It was a camouflaged military operation


The Military and C19 Injections

In the United States, Operation Warp Speed (OWS), the U.S. project to develop, produce, and distribute 300 million doses of a “coronavirus vaccine” by January 2021, was compared to the Manhattan Project by President Trump when he unveiled it on May 16, 2020, a clear allusion to top-secret military technology.

OWS was led not by scientists and healthcare specialists, but by the military. An organisational chart shows that 61 of the 90 leadership positions in OWS were occupied by DoD officials, including four generals. The military’s role was not merely to assist with logistics; rather, the DoD was in full control of the “vaccination” programme from its inception, including “development, manufacturing, clinical trials, quality assurance, distribution and administration”. The White House Coronavirus Response Coordinator was Deborah Birx, whose colourful scarves created a civilian appearance while media reports touted her as the next head of the HHS, a civilian agency; Birx, however, holds the rank of Colonel. The “covid vaccine” rollout in the United States, as in Europe and Australia it seems, was a camouflaged military operation from start to finish.

Under Operation Warp Speed, contracts were clandestinely awarded to “vaccine” companies via Advanced Technology International, which has close ties to the CIA. The use of a non-governmental intermediary meant that regulatory oversight and transparency conferred by regular federal contracting mechanisms could be bypassed.

In a biopolitical era where control is exercised directly over human bodies (Agamben, 1998), – with military-grade bio-nano technologies deployed through “Trojan Horse ‘civilian’ systems” and so-called “vaccines” doubling as transhumanist delivery mechanisms, in a transhumanist war on humanity – injections provide the perfect weapon to penetrate behind enemy lines.

Military Operations in Civilian Disguise?

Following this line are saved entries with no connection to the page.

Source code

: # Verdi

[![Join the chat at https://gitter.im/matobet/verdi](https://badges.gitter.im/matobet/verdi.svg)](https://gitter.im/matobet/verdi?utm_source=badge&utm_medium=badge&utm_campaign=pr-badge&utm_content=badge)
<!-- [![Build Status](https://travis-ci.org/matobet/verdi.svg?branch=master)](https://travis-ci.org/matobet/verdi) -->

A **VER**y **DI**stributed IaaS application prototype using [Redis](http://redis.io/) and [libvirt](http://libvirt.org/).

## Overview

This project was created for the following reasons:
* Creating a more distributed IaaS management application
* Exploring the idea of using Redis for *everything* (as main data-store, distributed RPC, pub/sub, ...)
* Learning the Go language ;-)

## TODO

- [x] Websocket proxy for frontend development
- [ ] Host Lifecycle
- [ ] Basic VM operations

In addition to its assumption of dominion over civilian bodies, documents such as the DEVCOM report illustrate that Proteus is not the only high-level military-intelligence actor advising senior decision makers to prepare for societies stratified along transhumanist class lines.

Similarly, and consistent with the notion of obligatory ‘enhancement’, a 2009 research report from the Air War College of the US Air Force titled Cognition 2035: Surviving a Complex Environment through Unprecedented Intelligence talks about “Enhanced Human Intelligence” being compulsory in some scenarios by 2035, for instance as a condition of employment. The report concludes that, “despite the potential pitfalls of cognitive technologies, they must be pursued”. But why? Is “enhanced human intelligence” even a real possibility?

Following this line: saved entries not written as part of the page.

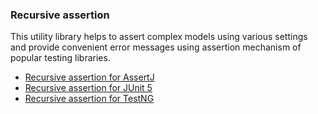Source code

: ### Recursive assertion
This utility library helps to assert complex models using various settings and provide convenient error messages using 
assertion mechanism of popular testing libraries.

* [Recursive assertion for AssertJ](recursive-assertion-assertj)
* [Recursive assertion for JUnit 5](recursive-assertion-junit5)
* [Recursive assertion for TestNG](recursive-assertion-testng)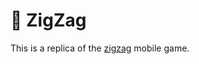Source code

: # 💠 ZigZag
This is a replica of the [zigzag](https://play.google.com/store/apps/details?id=com.ketchapp.zigzaggame&hl=en_US&gl=US) mobile game.
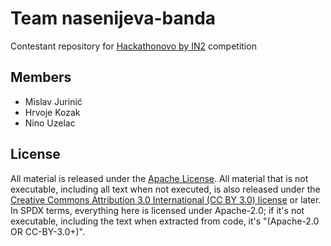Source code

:# Team nasenijeva-banda

Contestant repository for [Hackathonovo by IN2](http://hackathonovo.in2.hr/) competition


## Members
- Mislav Jurinić
- Hrvoje Kozak
- Nino Uzelac

## License

All material is released under the [Apache License](./LICENSE).
All material that is not executable, including all text when not executed,
is also released under the
[Creative Commons Attribution 3.0 International (CC BY 3.0) license](https://creativecommons.org/licenses/by/3.0/) or later.
In SPDX terms, everything here is licensed under Apache-2.0;
if it's not executable, including the text when extracted from code, it's
"(Apache-2.0 OR CC-BY-3.0+)".
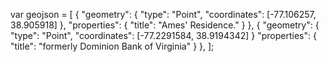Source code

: var geojson = [
  { "geometry": { "type": "Point", "coordinates": [-77.106257, 38.905918] },
    "properties": { "title": "Ames' Residence." } },
  { "geometry": { "type": "Point", "coordinates": [-77.2291584, 38.9194342] }
    "properties": { "title": "formerly Dominion Bank of Virginia" } },
];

On the level of R&D policy, in a 2013 statement by the DARPA Director to the United States Senate Subcommittee on Emerging Threats and Capabilities, the Director pledged DARPA’s commitment to working with the civilian sector to advance technologies such as synthetic biology, brain-computer interfaces and robotics. She presciently added that DARPA was at the time working to “accelerate the timeline” for “novel techniques that will enable the human body to directly manufacture its own vaccines”. One of DARPA’s objectives for those vaccines, the Director told the Senate Subcommittee was, “bypassing traditional vaccine manufacturing processes that can take months”. In other words, accelerating the novel ‘vaccines’ to market. Such acceleration of novel vaccination technology later came to pass in the form of a Moderna-DARPA collaboration on the synthetic mRNA platform of 2020, rolled out at Warp Speed.

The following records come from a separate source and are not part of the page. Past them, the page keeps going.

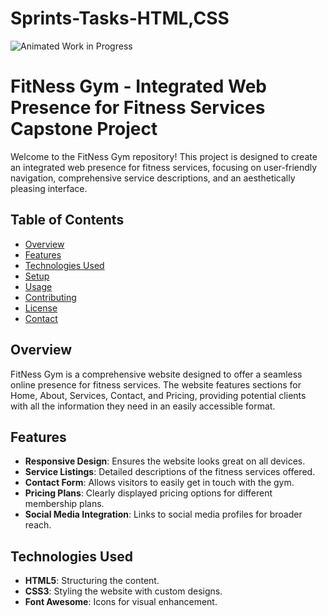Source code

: # Sprints-Tasks-HTML,CSS
![Animated Work in Progress](https://drive.google.com/uc?id=1DIMIVh6wuiw82Yk22TaaJLaKHtUJr0dL)
# FitNess Gym - Integrated Web Presence for Fitness Services Capstone Project

Welcome to the FitNess Gym repository! This project is designed to create an integrated web presence for fitness services, focusing on user-friendly navigation, comprehensive service descriptions, and an aesthetically pleasing interface.

## Table of Contents
- [Overview](#overview)
- [Features](#features)
- [Technologies Used](#technologies-used)
- [Setup](#setup)
- [Usage](#usage)
- [Contributing](#contributing)
- [License](#license)
- [Contact](#contact)

## Overview

FitNess Gym is a comprehensive website designed to offer a seamless online presence for fitness services. The website features sections for Home, About, Services, Contact, and Pricing, providing potential clients with all the information they need in an easily accessible format.

## Features

- **Responsive Design**: Ensures the website looks great on all devices.
- **Service Listings**: Detailed descriptions of the fitness services offered.
- **Contact Form**: Allows visitors to easily get in touch with the gym.
- **Pricing Plans**: Clearly displayed pricing options for different membership plans.
- **Social Media Integration**: Links to social media profiles for broader reach.

## Technologies Used

- **HTML5**: Structuring the content.
- **CSS3**: Styling the website with custom designs.
- **Font Awesome**: Icons for visual enhancement.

With equal prescience, in that same year, a 2013 follow-up report to the foundational NBIC document of 2002, this time focussed on the societal rollout of nano-bio-info-cogno technologies, predicted, in keeping with NASA’s timeline for a BioNANO Age, that from 2020 onwards the “convergence” of bio-nano technology and society would be “systemic”, and driven by a “higher level purpose”. (A higher level purpose, we wonder, such as combating a “novel threat” as noted by the UK MoD, in the form of a “novel” virus, creating an “obligation” to use DARPA’s novel auto-immunisation technology?) The 2013 paper was sponsored by NASA and the Office of Naval Research among others, with contributors and reviewers including Moderna co-founder Robert Langer, and personnel from Johnson & Johnson, IBM, Hewlett Packard, Microsoft and the US Army. It was titled Convergence of knowledge, technology, and society (CKTS): Beyond Convergence of Nano-Bio-Info-Cognitive Technologies. The report moved a step beyond fostering the convergence of technology and biology, which underpins transhumanism, to advocating the convergence of technology and governance, which underpins technocracy.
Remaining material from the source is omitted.